[WORK TO COMPLETE]
Your job is to transcribe the material exactly. Keep every line.

[EXTRACTED RECORDS]
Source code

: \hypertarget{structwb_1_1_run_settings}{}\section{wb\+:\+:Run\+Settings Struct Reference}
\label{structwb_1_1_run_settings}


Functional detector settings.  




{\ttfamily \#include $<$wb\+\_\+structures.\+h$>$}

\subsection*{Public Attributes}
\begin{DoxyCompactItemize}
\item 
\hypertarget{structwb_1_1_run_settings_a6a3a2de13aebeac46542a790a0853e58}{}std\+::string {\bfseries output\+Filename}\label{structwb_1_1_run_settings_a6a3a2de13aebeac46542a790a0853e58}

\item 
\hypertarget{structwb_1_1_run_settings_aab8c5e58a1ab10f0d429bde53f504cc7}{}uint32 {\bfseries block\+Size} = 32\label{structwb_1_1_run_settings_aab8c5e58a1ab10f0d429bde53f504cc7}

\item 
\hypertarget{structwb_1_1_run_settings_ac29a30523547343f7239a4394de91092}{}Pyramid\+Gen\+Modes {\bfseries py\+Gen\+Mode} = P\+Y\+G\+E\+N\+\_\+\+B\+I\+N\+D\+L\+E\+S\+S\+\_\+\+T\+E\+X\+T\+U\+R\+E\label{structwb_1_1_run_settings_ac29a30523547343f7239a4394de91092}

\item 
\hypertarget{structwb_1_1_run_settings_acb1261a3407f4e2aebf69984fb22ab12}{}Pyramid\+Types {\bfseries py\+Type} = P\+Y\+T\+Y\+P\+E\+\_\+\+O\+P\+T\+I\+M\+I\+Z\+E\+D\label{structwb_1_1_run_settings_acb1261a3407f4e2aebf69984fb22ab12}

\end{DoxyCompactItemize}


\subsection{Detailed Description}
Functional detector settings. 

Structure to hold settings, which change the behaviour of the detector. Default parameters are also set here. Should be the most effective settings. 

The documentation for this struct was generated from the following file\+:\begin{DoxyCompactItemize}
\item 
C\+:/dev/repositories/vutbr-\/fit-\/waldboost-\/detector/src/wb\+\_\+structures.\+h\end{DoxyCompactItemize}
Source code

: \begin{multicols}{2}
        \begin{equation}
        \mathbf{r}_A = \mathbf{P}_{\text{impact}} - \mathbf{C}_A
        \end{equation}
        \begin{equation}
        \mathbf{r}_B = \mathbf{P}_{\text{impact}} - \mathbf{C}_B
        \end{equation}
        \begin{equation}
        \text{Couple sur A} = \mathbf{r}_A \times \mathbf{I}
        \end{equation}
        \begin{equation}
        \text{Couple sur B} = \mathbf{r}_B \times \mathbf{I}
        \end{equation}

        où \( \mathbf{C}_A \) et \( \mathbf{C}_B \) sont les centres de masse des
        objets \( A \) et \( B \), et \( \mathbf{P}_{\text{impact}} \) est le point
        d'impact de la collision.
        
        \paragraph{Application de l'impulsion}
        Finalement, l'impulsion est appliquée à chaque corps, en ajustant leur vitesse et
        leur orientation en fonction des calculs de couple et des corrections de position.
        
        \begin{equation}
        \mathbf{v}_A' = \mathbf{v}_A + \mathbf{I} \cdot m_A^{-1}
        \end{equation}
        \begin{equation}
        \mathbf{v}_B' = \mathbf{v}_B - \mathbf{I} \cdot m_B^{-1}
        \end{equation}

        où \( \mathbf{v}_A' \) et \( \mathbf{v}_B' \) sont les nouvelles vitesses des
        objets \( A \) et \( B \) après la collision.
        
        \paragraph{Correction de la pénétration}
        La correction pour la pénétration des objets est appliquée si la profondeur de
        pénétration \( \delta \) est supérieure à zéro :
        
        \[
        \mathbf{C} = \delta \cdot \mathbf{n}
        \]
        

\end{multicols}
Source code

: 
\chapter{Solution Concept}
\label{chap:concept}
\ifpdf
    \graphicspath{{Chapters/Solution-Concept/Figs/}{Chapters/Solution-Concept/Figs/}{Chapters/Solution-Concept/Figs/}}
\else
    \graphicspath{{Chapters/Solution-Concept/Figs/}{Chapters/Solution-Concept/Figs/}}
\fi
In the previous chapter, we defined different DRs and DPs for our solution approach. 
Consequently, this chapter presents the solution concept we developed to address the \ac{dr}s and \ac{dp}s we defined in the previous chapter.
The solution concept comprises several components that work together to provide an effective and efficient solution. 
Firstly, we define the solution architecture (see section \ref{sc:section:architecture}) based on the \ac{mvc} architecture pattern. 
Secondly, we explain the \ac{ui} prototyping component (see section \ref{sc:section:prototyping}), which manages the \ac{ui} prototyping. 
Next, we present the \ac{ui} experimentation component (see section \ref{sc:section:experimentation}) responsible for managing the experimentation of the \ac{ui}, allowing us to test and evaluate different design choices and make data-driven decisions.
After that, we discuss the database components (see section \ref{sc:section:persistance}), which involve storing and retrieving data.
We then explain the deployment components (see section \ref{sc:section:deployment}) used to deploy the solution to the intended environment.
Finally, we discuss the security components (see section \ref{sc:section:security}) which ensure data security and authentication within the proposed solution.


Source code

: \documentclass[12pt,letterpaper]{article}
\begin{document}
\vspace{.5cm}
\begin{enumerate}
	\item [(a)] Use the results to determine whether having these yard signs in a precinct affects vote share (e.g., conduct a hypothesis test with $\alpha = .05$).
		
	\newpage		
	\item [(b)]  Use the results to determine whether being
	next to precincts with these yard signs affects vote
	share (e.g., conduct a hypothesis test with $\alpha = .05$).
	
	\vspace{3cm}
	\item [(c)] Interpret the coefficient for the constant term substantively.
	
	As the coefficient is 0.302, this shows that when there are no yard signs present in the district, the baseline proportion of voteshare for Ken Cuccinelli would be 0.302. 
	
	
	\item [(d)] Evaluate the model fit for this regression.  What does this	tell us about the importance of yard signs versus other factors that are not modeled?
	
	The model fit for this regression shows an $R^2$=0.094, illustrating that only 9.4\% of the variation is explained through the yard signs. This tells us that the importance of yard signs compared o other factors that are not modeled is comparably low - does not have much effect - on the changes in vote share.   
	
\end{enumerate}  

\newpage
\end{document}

[TASK ANSWER]
Source code

: \hypertarget{structwb_1_1_run_settings}{}\section{wb\+:\+:Run\+Settings Struct Reference}
\label{structwb_1_1_run_settings}


Functional detector settings.  




{\ttfamily \#include $<$wb\+\_\+structures.\+h$>$}

\subsection*{Public Attributes}
\begin{DoxyCompactItemize}
\item 
\hypertarget{structwb_1_1_run_settings_a6a3a2de13aebeac46542a790a0853e58}{}std\+::string {\bfseries output\+Filename}\label{structwb_1_1_run_settings_a6a3a2de13aebeac46542a790a0853e58}

\item 
\hypertarget{structwb_1_1_run_settings_aab8c5e58a1ab10f0d429bde53f504cc7}{}uint32 {\bfseries block\+Size} = 32\label{structwb_1_1_run_settings_aab8c5e58a1ab10f0d429bde53f504cc7}

\item 
\hypertarget{structwb_1_1_run_settings_ac29a30523547343f7239a4394de91092}{}Pyramid\+Gen\+Modes {\bfseries py\+Gen\+Mode} = P\+Y\+G\+E\+N\+\_\+\+B\+I\+N\+D\+L\+E\+S\+S\+\_\+\+T\+E\+X\+T\+U\+R\+E\label{structwb_1_1_run_settings_ac29a30523547343f7239a4394de91092}

\item 
\hypertarget{structwb_1_1_run_settings_acb1261a3407f4e2aebf69984fb22ab12}{}Pyramid\+Types {\bfseries py\+Type} = P\+Y\+T\+Y\+P\+E\+\_\+\+O\+P\+T\+I\+M\+I\+Z\+E\+D\label{structwb_1_1_run_settings_acb1261a3407f4e2aebf69984fb22ab12}

\end{DoxyCompactItemize}


\subsection{Detailed Description}
Functional detector settings. 

Structure to hold settings, which change the behaviour of the detector. Default parameters are also set here. Should be the most effective settings. 

The documentation for this struct was generated from the following file\+:\begin{DoxyCompactItemize}
\item 
C\+:/dev/repositories/vutbr-\/fit-\/waldboost-\/detector/src/wb\+\_\+structures.\+h\end{DoxyCompactItemize}
Source code

: \begin{multicols}{2}
        \begin{equation}
        \mathbf{r}_A = \mathbf{P}_{\text{impact}} - \mathbf{C}_A
        \end{equation}
        \begin{equation}
        \mathbf{r}_B = \mathbf{P}_{\text{impact}} - \mathbf{C}_B
        \end{equation}
        \begin{equation}
        \text{Couple sur A} = \mathbf{r}_A \times \mathbf{I}
        \end{equation}
        \begin{equation}
        \text{Couple sur B} = \mathbf{r}_B \times \mathbf{I}
        \end{equation}

        où \( \mathbf{C}_A \) et \( \mathbf{C}_B \) sont les centres de masse des
        objets \( A \) et \( B \), et \( \mathbf{P}_{\text{impact}} \) est le point
        d'impact de la collision.
        
        \paragraph{Application de l'impulsion}
        Finalement, l'impulsion est appliquée à chaque corps, en ajustant leur vitesse et
        leur orientation en fonction des calculs de couple et des corrections de position.
        
        \begin{equation}
        \mathbf{v}_A' = \mathbf{v}_A + \mathbf{I} \cdot m_A^{-1}
        \end{equation}
        \begin{equation}
        \mathbf{v}_B' = \mathbf{v}_B - \mathbf{I} \cdot m_B^{-1}
        \end{equation}

        où \( \mathbf{v}_A' \) et \( \mathbf{v}_B' \) sont les nouvelles vitesses des
        objets \( A \) et \( B \) après la collision.
        
        \paragraph{Correction de la pénétration}
        La correction pour la pénétration des objets est appliquée si la profondeur de
        pénétration \( \delta \) est supérieure à zéro :
        
        \[
        \mathbf{C} = \delta \cdot \mathbf{n}
        \]
        

\end{multicols}
Source code

: 
\chapter{Solution Concept}
\label{chap:concept}
\ifpdf
    \graphicspath{{Chapters/Solution-Concept/Figs/}{Chapters/Solution-Concept/Figs/}{Chapters/Solution-Concept/Figs/}}
\else
    \graphicspath{{Chapters/Solution-Concept/Figs/}{Chapters/Solution-Concept/Figs/}}
\fi
In the previous chapter, we defined different DRs and DPs for our solution approach. 
Consequently, this chapter presents the solution concept we developed to address the \ac{dr}s and \ac{dp}s we defined in the previous chapter.
The solution concept comprises several components that work together to provide an effective and efficient solution. 
Firstly, we define the solution architecture (see section \ref{sc:section:architecture}) based on the \ac{mvc} architecture pattern. 
Secondly, we explain the \ac{ui} prototyping component (see section \ref{sc:section:prototyping}), which manages the \ac{ui} prototyping. 
Next, we present the \ac{ui} experimentation component (see section \ref{sc:section:experimentation}) responsible for managing the experimentation of the \ac{ui}, allowing us to test and evaluate different design choices and make data-driven decisions.
After that, we discuss the database components (see section \ref{sc:section:persistance}), which involve storing and retrieving data.
We then explain the deployment components (see section \ref{sc:section:deployment}) used to deploy the solution to the intended environment.
Finally, we discuss the security components (see section \ref{sc:section:security}) which ensure data security and authentication within the proposed solution.


Source code

: \documentclass[12pt,letterpaper]{article}
\begin{document}
\vspace{.5cm}
\begin{enumerate}
	\item [(a)] Use the results to determine whether having these yard signs in a precinct affects vote share (e.g., conduct a hypothesis test with $\alpha = .05$).
		
	\newpage		
	\item [(b)]  Use the results to determine whether being
	next to precincts with these yard signs affects vote
	share (e.g., conduct a hypothesis test with $\alpha = .05$).
	
	\vspace{3cm}
	\item [(c)] Interpret the coefficient for the constant term substantively.
	
	As the coefficient is 0.302, this shows that when there are no yard signs present in the district, the baseline proportion of voteshare for Ken Cuccinelli would be 0.302. 
	
	
	\item [(d)] Evaluate the model fit for this regression.  What does this	tell us about the importance of yard signs versus other factors that are not modeled?
	
	The model fit for this regression shows an $R^2$=0.094, illustrating that only 9.4\% of the variation is explained through the yard signs. This tells us that the importance of yard signs compared o other factors that are not modeled is comparably low - does not have much effect - on the changes in vote share.   
	
\end{enumerate}  

\newpage
\end{document}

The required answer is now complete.